The comparison showed that orf10, the last gene in the SARS-CoV-2 genome, is not a protein but an RNA structure. It also unveiled a hidden gene within orf3a, suggesting the existence of an additional important protein. This analysis helps in understanding the genetic makeup of SARS-CoV-2.

Q: Why is it important to determine which proteins are evolving rapidly in SARS-CoV-2?

Proteins that are evolving rapidly, such as the spike protein (S1), are crucial for the virus's survival and replication. Rapid evolution in these proteins suggests the virus's adaptation to different hosts and environments, highlighting their potential significance in infectivity and virulence.

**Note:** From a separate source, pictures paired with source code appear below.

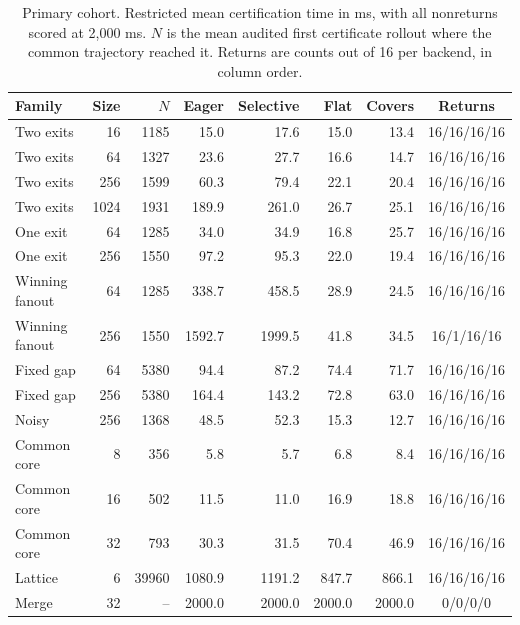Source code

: \begin{table}[t]
\centering\small
\setlength{\tabcolsep}{3pt}
\caption{Primary cohort. Restricted mean certification time in ms, with all nonreturns scored at 2,000 ms. $N$ is the mean audited first certificate rollout where the common trajectory reached it. Returns are counts out of 16 per backend, in column order.}
\label{tab:ta-cert}
\begin{tabular}{lr r rrrr c}\toprule
Family & Size & $N$ & Eager & Selective & Flat & Covers & Returns\\\midrule
Two exits & 16 & 1185 & 15.0 & 17.6 & 15.0 & 13.4 & 16/16/16/16\\
Two exits & 64 & 1327 & 23.6 & 27.7 & 16.6 & 14.7 & 16/16/16/16\\
Two exits & 256 & 1599 & 60.3 & 79.4 & 22.1 & 20.4 & 16/16/16/16\\
Two exits & 1024 & 1931 & 189.9 & 261.0 & 26.7 & 25.1 & 16/16/16/16\\
One exit & 64 & 1285 & 34.0 & 34.9 & 16.8 & 25.7 & 16/16/16/16\\
One exit & 256 & 1550 & 97.2 & 95.3 & 22.0 & 19.4 & 16/16/16/16\\
Winning fanout & 64 & 1285 & 338.7 & 458.5 & 28.9 & 24.5 & 16/16/16/16\\
Winning fanout & 256 & 1550 & 1592.7 & 1999.5 & 41.8 & 34.5 & 16/1/16/16\\
Fixed gap & 64 & 5380 & 94.4 & 87.2 & 74.4 & 71.7 & 16/16/16/16\\
Fixed gap & 256 & 5380 & 164.4 & 143.2 & 72.8 & 63.0 & 16/16/16/16\\
Noisy & 256 & 1368 & 48.5 & 52.3 & 15.3 & 12.7 & 16/16/16/16\\
Common core & 8 & 356 & 5.8 & 5.7 & 6.8 & 8.4 & 16/16/16/16\\
Common core & 16 & 502 & 11.5 & 11.0 & 16.9 & 18.8 & 16/16/16/16\\
Common core & 32 & 793 & 30.3 & 31.5 & 70.4 & 46.9 & 16/16/16/16\\
Lattice & 6 & 39960 & 1080.9 & 1191.2 & 847.7 & 866.1 & 16/16/16/16\\
Merge & 32 & -- & 2000.0 & 2000.0 & 2000.0 & 2000.0 & 0/0/0/0\\
\bottomrule\end{tabular}
\end{table}
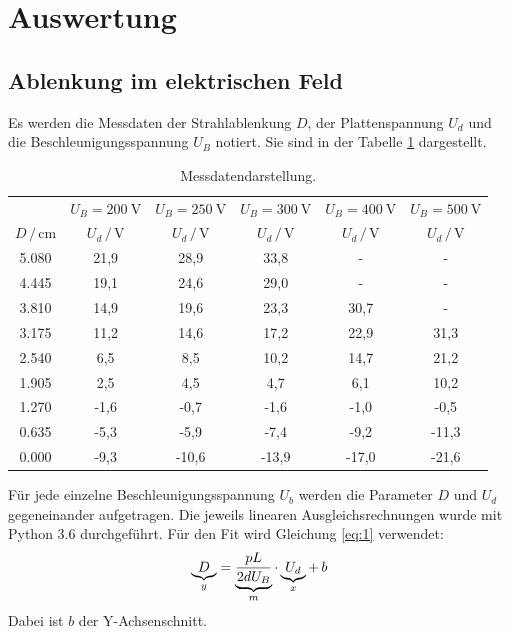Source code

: \section{Auswertung}
\subsection{Ablenkung im elektrischen Feld}
Es werden die Messdaten der Strahlablenkung $D$, der Plattenspannung $U_d$ und die Beschleunigungsspannung $U_B$ notiert.
Sie sind in der Tabelle \ref{tab:1} dargestellt.
\begin{table}[H]
  \centering
  \caption{Messdatendarstellung.}
  \label{tab:1}
  \begin{tabular}{c c c c c c}
\toprule
& \multicolumn{1}{c}{$U_B=\SI{200}{\volt}$} & \multicolumn{1}{c}{$U_B=\SI{250}{\volt}$} &\multicolumn{1}{c}{$U_B=\SI{300}{\volt}$}&\multicolumn{1}{c}{$U_B=\SI{400}{\volt}$}&\multicolumn{1}{c}{$U_B=\SI{500}{\volt}$}\\
\cmidrule(lr){2-2}\cmidrule(lr){3-3}\cmidrule(lr){4-4}\cmidrule(lr){5-5}\cmidrule(lr){6-6}
$D \, / \, \si{\centi\meter}$ & $U_d \, / \, \si{\volt}$ & $U_d \, / \, \si{\volt}$ & $U_d \, / \, \si{\volt}$ &$U_d \, / \, \si{\volt}$ & $U_d \, / \, \si{\volt}$\\
\midrule
5.080 & 21,9  & 28,9  & 33,8  & -    & -   \\
4.445 & 19,1  & 24,6  & 29,0  & -    & -   \\
3.810 & 14,9  & 19,6  & 23,3  & 30,7 & -   \\
3.175 & 11,2  & 14,6  & 17,2  & 22,9 & 31,3\\
2.540 &  6,5  &  8,5  & 10,2  & 14,7 & 21,2\\
1.905 &  2,5  &  4,5  &  4,7  &  6,1 & 10,2\\
1.270 & -1,6  & -0,7  & -1,6  & -1,0 & -0,5\\
0.635 & -5,3  & -5,9  & -7,4  & -9,2 &-11,3\\
0.000 & -9,3  &-10,6  &-13,9  &-17,0 &-21,6\\
\bottomrule
  \end{tabular}
\end{table}
Für jede einzelne Beschleunigungsspannung $U_b$ werden die
Parameter $D$ und $U_d$ gegeneinander aufgetragen.
Die jeweils linearen Ausgleichsrechnungen wurde mit Python 3.6 durchgeführt.
Für den Fit wird Gleichung \ref{eq:1} verwendet:
\begin{equation*}
  \underbrace{D}_{\mathclap{y}} = \underbrace{\frac{pL}{2dU_B}}_{\mathclap{m}} \cdot \underbrace{U_d}_{\mathclap{x}} + \, b
\end{equation*}
Dabei ist $b$ der Y-Achsenschnitt.

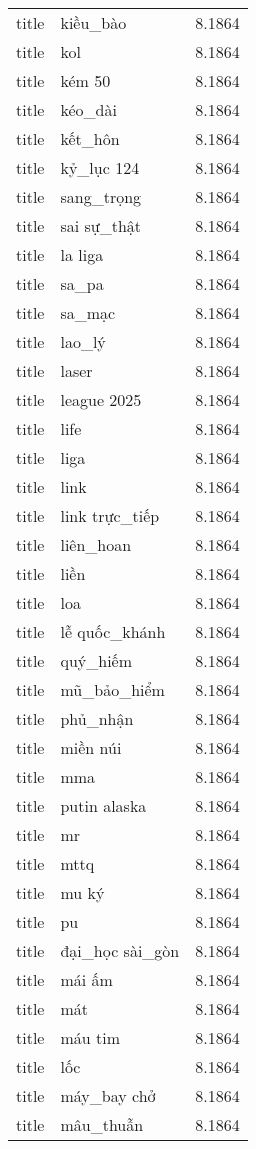 \documentclass{article}
\begin{document}
\begin{tabular}{lll}
title & kiều\_bào & 8.1864\\
title & kol & 8.1864\\
title & kém 50 & 8.1864\\
title & kéo\_dài & 8.1864\\
title & kết\_hôn & 8.1864\\
title & kỷ\_lục 124 & 8.1864\\
title & sang\_trọng & 8.1864\\
title & sai sự\_thật & 8.1864\\
title & la liga & 8.1864\\
title & sa\_pa & 8.1864\\
title & sa\_mạc & 8.1864\\
title & lao\_lý & 8.1864\\
title & laser & 8.1864\\
title & league 2025 & 8.1864\\
title & life & 8.1864\\
title & liga & 8.1864\\
title & link & 8.1864\\
title & link trực\_tiếp & 8.1864\\
title & liên\_hoan & 8.1864\\
title & liền & 8.1864\\
title & loa & 8.1864\\
title & lễ quốc\_khánh & 8.1864\\
title & quý\_hiếm & 8.1864\\
title & mũ\_bảo\_hiểm & 8.1864\\
title & phủ\_nhận & 8.1864\\
title & miền núi & 8.1864\\
title & mma & 8.1864\\
title & putin alaska & 8.1864\\
title & mr & 8.1864\\
title & mttq & 8.1864\\
title & mu ký & 8.1864\\
title & pu & 8.1864\\
title & đại\_học sài\_gòn & 8.1864\\
title & mái ấm & 8.1864\\
title & mát & 8.1864\\
title & máu tim & 8.1864\\
title & lốc & 8.1864\\
title & máy\_bay chở & 8.1864\\
title & mâu\_thuẫn & 8.1864\\

\end{tabular}
\end{document}
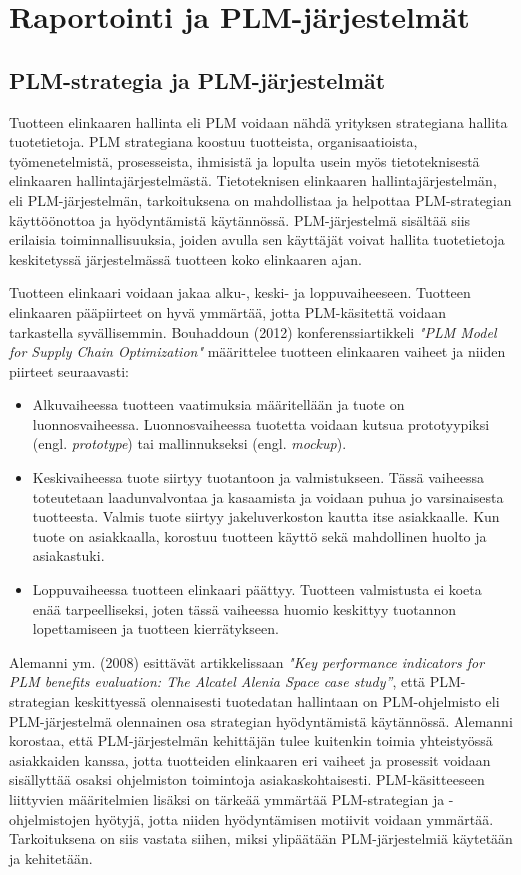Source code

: \chapter{Raportointi ja PLM-järjestelmät} \label{Raportointi ja PLM}

\section{PLM-strategia ja PLM-järjestelmät} \label{PLM-strategia ja PLM-järjestelmät}

Tuotteen elinkaaren hallinta eli PLM voidaan nähdä yrityksen strategiana hallita tuotetietoja. PLM strategiana koostuu tuotteista, organisaatioista, työmenetelmistä, prosesseista, ihmisistä ja lopulta usein myös tietoteknisestä elinkaaren hallintajärjestelmästä. Tietoteknisen elinkaaren hallintajärjestelmän, eli PLM-järjestelmän, tarkoituksena on mahdollistaa ja helpottaa PLM-strategian käyttöönottoa ja hyödyntämistä käytännössä. PLM-järjestelmä sisältää siis erilaisia toiminnallisuuksia, joiden avulla sen käyttäjät voivat hallita tuotetietoja keskitetyssä järjestelmässä tuotteen koko elinkaaren ajan.

Tuotteen elinkaari voidaan jakaa alku-, keski- ja loppuvaiheeseen. Tuotteen elinkaaren pääpiirteet on hyvä ymmärtää, jotta PLM-käsitettä voidaan tarkastella syvällisemmin. Bouhaddoun (2012) konferenssiartikkeli \textit{"PLM Model for Supply Chain Optimization"} määrittelee tuotteen elinkaaren vaiheet ja niiden piirteet seuraavasti:  \cite{bouhaddou_plm_2012}
\begin{itemize}
\item Alkuvaiheessa tuotteen vaatimuksia määritellään ja tuote on luonnosvaiheessa. Luonnosvaiheessa tuotetta voidaan kutsua prototyypiksi (engl. \textit{prototype}) tai mallinnukseksi (engl. \textit{mockup}).
\item Keskivaiheessa tuote siirtyy tuotantoon ja valmistukseen. Tässä vaiheessa toteutetaan laadunvalvontaa ja kasaamista ja voidaan puhua jo varsinaisesta tuotteesta. Valmis tuote siirtyy jakeluverkoston kautta itse asiakkaalle. Kun tuote on asiakkaalla, korostuu tuotteen käyttö sekä mahdollinen huolto ja asiakastuki.
\item Loppuvaiheessa tuotteen elinkaari päättyy. Tuotteen valmistusta ei koeta enää tarpeelliseksi, joten tässä vaiheessa huomio keskittyy tuotannon lopettamiseen ja tuotteen kierrätykseen.
\end{itemize}
Alemanni ym. (2008) esittävät artikkelissaan \textit{"Key performance indicators for PLM benefits evaluation: The Alcatel Alenia Space case study”}, että PLM-strategian keskittyessä olennaisesti tuotedatan hallintaan on PLM-ohjelmisto eli PLM-järjestelmä olennainen osa strategian hyödyntämistä käytännössä.  \cite{alemanni_key_2008} Alemanni korostaa, että PLM-järjestelmän kehittäjän tulee kuitenkin toimia yhteistyössä asiakkaiden kanssa, jotta tuotteiden elinkaaren eri vaiheet ja prosessit voidaan sisällyttää osaksi ohjelmiston toimintoja asiakaskohtaisesti. PLM-käsitteeseen liittyvien määritelmien lisäksi on tärkeää ymmärtää PLM-strategian ja -ohjelmistojen hyötyjä, jotta niiden hyödyntämisen motiivit voidaan ymmärtää. Tarkoituksena on siis vastata siihen, miksi ylipäätään PLM-järjestelmiä käytetään ja kehitetään.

Q: How do evolutionary signatures provide insights into the evolution of SARS-CoV-2 proteins?

Evolutionary signatures indicate the rate of evolution for each protein in the SARS-CoV-2 genome. For example, the polymerase and nuclear capsid proteins are slow-evolving, while the spike protein (S1) evolves rapidly. This information helps determine which proteins play important roles in the virus's lifecycle and interaction with the host.

Summary & Key Takeaways

  • By examining the shape of the distribution of sequences that encode the same function, evolutionary signatures can determine whether proteins, RNA structures, or regulatory motifs are evolving.

  • In a study comparing the SARS-CoV-2 genome to 44 related coronaviruses, researchers found that the last gene, orf10, was not a protein but an RNA structure. They also identified a hidden gene within orf3a that may have significant importance.

  • Understanding the proteins and genes of SARS-CoV-2 is crucial for comprehending coronavirus biology and potentially finding successful treatments or preventive measures.